Stored items from a collection
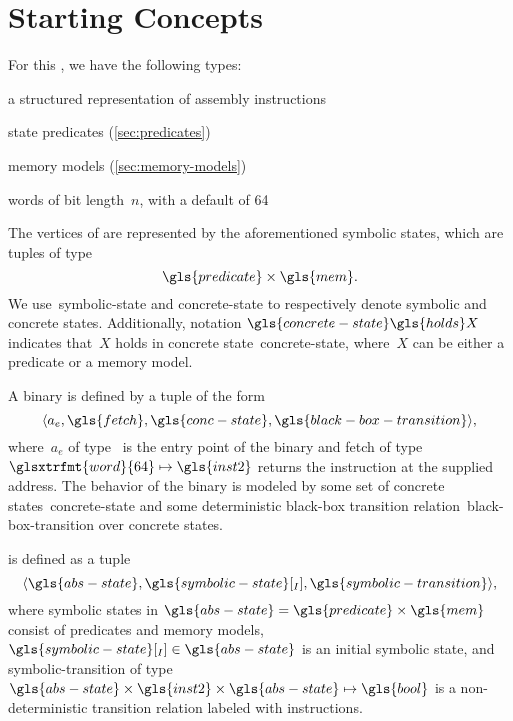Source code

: \section{Starting Concepts}\label{hg-concepts}
For this , we have the following types:
\begin{description}[leftmargin=!,labelwidth=\widthof{\bfseries \glsentryname{mem}}]
  \item[\gls{inst2}] a structured representation of assembly instructions
  \item[\gls{predicate}] state predicates (\cref{sec:predicates})
  \item[\gls{mem}] memory models (\cref{sec:memory-models})
  \item[\glsxtrfmt{word}n] words of bit length~$n$, with a default of \SI{64}\bit
\end{description}
The vertices of  are represented by the aforementioned symbolic states, which are tuples of type
\begin{equation*}
  \gls{predicate}\times\gls{mem}.
\end{equation*}
We use~\gls{symbolic-state} and \gls{concrete-state} to respectively denote symbolic and concrete states.
Additionally, notation $\gls{concrete-state}\gls{holds}X$ indicates that~$X$ holds in concrete state~\gls{concrete-state},
where~$X$ can be either a predicate or a memory model.
\begin{definition}[Binaries]
  A binary is defined by a tuple of the form
  \begin{equation*}
    \langle a_e,\gls{fetch},\gls{conc-state},\gls{black-box-transition}\rangle,
  \end{equation*}
  where~$a_e$ of type~ is the entry point of the binary and \gls{fetch} of type $\glsxtrfmt{word}{64}\mapsto\gls{inst2}$ returns the instruction at the supplied address.
  The behavior of the binary is modeled by some set of concrete states~\gls{concrete-state} and some deterministic black-box transition relation~\gls{black-box-transition} over concrete states.
\end{definition}
\begin{definition}
   is defined as a tuple
  \begin{equation*}
    \langle\gls{abs-state}, \gls{symbolic-state}[_I], \gls{symbolic-transition}\rangle,
  \end{equation*}
  where symbolic states in $\gls{abs-state}=\gls{predicate}\times\gls{mem}$ consist of predicates and memory models, $\gls{symbolic-state}[_I] \in \gls{abs-state}$ is an initial symbolic state, and \gls{symbolic-transition} of type $\gls{abs-state} \times \gls{inst2}\times\gls{abs-state}\mapsto\gls{bool}$ is a non-deterministic transition relation labeled with instructions.
\end{definition}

[What you will do] Your answer must be every line from the entries that contains the string "word", copied as it stands.

[Task result]
  \item[\glsxtrfmt{word}n] words of bit length~$n$, with a default of \SI{64}\bit
  where~$a_e$ of type~ is the entry point of the binary and \gls{fetch} of type $\glsxtrfmt{word}{64}\mapsto\gls{inst2}$ returns the instruction at the supplied address.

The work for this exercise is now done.